_TASK REQUIREMENTS_:
The lines to find are those in the entries that hold the word "extending"; copy every one of them.

(Dataset entries)
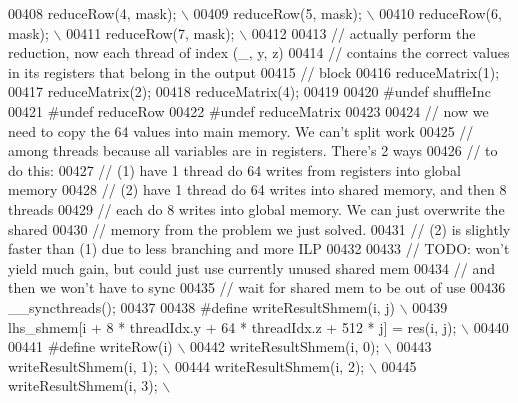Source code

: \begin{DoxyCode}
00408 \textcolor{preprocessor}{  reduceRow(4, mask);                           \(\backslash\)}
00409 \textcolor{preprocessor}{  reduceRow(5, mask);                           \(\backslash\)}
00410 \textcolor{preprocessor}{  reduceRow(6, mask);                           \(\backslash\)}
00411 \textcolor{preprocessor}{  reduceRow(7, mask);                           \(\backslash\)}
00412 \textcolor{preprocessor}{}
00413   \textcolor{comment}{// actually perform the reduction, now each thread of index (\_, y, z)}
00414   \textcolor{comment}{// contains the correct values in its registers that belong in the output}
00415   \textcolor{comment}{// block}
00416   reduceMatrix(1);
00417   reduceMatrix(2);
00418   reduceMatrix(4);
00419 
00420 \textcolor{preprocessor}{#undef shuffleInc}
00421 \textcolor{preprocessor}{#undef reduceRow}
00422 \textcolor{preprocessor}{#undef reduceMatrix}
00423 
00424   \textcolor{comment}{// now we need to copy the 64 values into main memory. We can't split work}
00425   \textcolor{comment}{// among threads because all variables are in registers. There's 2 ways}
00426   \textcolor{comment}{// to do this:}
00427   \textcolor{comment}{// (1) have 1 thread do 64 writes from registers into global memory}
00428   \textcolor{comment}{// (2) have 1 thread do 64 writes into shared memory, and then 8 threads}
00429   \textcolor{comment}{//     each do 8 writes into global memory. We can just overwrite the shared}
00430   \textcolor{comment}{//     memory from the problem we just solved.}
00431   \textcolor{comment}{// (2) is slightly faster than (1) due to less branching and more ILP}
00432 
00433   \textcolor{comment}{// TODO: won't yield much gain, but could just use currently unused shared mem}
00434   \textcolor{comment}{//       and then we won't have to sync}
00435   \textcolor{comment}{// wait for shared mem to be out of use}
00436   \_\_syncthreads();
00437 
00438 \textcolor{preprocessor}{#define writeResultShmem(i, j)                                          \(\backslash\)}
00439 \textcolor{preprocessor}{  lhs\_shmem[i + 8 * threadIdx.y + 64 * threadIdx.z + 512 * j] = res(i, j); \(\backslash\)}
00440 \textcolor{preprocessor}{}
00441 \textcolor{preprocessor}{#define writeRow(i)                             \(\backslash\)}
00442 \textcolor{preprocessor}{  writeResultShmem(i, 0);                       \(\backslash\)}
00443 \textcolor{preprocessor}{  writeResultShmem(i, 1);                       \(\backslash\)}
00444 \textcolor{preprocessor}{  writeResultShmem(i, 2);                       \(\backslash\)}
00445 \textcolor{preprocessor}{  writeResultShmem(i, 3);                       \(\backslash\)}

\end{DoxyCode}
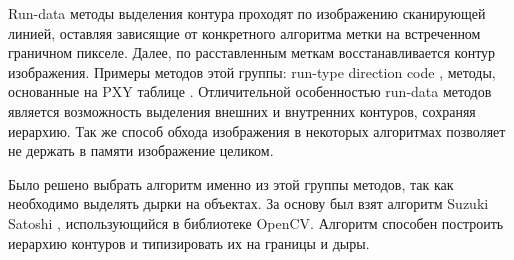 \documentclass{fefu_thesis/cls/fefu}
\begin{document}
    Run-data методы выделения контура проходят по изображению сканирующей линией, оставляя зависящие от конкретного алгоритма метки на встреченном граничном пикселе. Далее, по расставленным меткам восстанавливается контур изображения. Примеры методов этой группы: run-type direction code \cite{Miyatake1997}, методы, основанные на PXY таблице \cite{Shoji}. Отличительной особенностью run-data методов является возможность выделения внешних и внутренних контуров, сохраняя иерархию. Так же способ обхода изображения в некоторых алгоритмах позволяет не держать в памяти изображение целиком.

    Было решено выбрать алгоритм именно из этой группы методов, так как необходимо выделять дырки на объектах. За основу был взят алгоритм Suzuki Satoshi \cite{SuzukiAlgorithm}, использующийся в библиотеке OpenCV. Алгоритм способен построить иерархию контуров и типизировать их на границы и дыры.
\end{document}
---
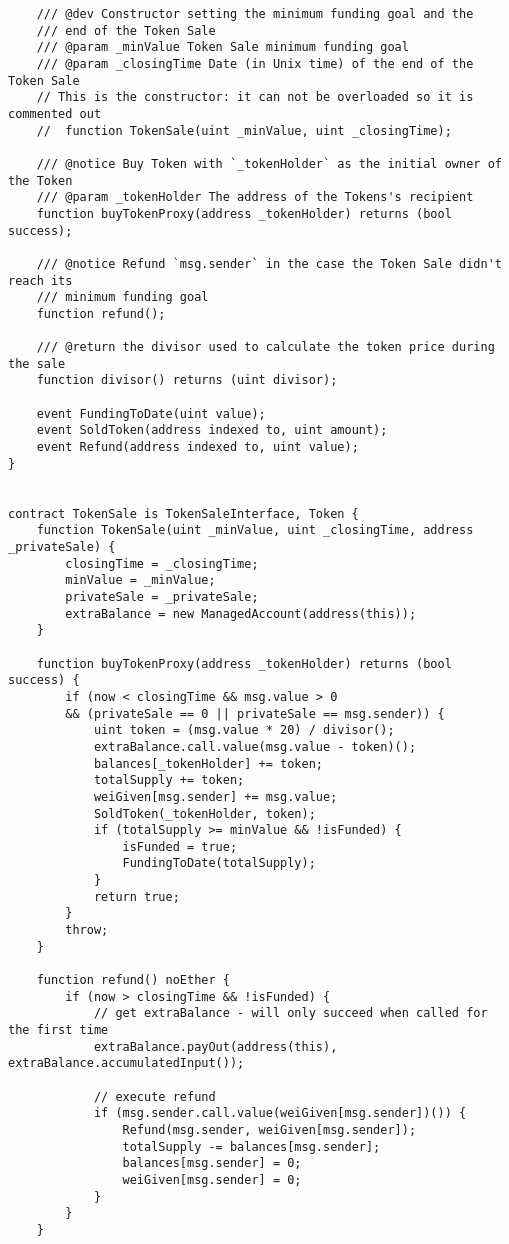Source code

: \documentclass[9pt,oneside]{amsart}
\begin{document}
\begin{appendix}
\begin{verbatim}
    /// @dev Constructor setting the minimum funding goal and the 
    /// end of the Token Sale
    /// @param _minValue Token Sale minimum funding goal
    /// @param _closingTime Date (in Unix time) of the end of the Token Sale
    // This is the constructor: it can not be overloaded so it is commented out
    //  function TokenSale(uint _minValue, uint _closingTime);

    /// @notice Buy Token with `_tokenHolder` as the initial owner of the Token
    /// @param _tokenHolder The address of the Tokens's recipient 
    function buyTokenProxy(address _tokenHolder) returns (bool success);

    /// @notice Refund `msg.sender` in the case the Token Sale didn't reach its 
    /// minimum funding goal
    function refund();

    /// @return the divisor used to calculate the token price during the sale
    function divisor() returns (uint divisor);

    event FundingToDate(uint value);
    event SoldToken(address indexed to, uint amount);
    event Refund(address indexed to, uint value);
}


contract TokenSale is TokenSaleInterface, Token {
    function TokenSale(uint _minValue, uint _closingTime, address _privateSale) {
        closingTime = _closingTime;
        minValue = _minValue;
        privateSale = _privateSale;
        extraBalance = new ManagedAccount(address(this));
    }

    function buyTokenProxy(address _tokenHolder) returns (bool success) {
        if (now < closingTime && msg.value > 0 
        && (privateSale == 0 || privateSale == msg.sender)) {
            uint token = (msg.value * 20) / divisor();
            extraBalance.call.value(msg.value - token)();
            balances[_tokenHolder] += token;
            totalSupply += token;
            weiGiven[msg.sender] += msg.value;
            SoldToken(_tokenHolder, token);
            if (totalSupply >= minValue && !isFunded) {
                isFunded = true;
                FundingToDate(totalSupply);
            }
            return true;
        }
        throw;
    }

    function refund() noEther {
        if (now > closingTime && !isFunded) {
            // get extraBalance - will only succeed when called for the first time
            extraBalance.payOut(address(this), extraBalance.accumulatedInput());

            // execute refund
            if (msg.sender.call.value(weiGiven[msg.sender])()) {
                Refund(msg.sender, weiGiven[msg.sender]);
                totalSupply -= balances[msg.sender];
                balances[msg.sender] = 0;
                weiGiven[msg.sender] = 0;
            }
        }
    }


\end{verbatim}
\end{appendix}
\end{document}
---
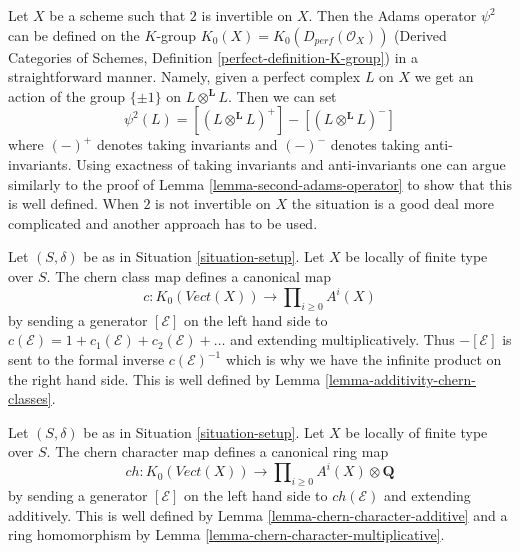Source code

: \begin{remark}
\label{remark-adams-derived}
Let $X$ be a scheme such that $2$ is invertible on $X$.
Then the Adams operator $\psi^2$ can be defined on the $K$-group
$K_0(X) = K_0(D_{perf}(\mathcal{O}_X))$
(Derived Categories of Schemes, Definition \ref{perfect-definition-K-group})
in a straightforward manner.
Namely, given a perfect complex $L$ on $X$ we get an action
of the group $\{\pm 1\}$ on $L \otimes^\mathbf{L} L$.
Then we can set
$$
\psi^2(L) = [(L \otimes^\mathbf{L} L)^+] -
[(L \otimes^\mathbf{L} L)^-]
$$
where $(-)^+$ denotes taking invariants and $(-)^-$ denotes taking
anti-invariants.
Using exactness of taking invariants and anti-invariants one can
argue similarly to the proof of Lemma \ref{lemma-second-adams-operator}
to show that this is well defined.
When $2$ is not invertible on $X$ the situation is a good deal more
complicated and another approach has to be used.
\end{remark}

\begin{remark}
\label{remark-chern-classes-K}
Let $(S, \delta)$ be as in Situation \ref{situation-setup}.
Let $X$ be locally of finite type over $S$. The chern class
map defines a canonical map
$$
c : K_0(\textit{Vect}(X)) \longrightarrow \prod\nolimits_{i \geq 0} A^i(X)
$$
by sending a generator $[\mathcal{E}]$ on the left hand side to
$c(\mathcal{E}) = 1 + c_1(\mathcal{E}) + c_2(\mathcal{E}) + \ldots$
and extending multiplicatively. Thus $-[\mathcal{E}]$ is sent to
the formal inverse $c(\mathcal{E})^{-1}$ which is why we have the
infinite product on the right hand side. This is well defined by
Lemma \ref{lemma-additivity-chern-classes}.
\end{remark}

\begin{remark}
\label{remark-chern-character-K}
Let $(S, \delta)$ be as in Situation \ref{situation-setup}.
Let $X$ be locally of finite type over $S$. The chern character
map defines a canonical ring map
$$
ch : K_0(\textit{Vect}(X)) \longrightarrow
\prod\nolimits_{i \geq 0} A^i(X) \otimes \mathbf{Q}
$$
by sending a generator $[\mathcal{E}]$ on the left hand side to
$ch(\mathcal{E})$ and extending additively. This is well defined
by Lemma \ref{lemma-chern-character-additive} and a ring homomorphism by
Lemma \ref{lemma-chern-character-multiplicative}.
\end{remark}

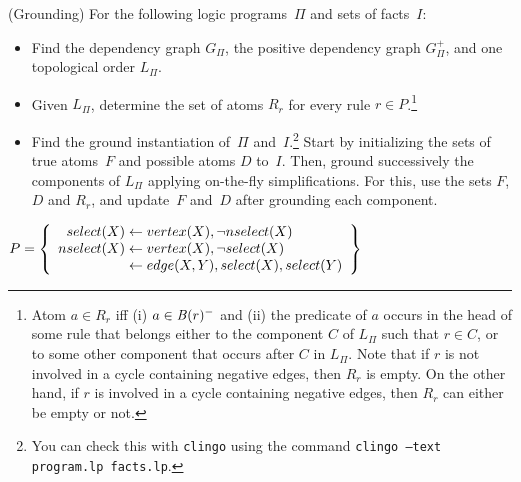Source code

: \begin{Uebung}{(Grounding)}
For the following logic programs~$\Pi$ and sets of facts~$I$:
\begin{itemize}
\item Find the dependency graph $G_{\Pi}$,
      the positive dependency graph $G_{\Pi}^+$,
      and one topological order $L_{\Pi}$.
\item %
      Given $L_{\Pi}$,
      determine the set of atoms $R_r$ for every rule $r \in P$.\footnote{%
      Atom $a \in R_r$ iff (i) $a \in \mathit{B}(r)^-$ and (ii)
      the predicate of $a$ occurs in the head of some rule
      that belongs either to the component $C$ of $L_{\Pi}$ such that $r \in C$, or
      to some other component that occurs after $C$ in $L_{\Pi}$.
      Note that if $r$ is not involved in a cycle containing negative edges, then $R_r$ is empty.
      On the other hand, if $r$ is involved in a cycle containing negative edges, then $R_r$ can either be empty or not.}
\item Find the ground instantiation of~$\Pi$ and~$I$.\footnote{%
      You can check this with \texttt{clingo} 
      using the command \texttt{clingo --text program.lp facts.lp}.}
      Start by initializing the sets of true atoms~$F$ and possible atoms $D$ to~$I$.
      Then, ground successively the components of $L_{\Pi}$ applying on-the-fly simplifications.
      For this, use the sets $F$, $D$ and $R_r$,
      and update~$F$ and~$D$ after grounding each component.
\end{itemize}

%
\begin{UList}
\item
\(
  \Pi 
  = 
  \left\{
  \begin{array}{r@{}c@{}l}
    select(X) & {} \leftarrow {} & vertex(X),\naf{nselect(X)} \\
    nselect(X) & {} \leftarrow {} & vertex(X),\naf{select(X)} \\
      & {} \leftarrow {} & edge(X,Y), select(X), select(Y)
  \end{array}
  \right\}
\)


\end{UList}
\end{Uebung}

_EXERCISE RESULT_:
and extending multiplicatively. Thus $-[\mathcal{E}]$ is sent to
$ch(\mathcal{E})$ and extending additively. This is well defined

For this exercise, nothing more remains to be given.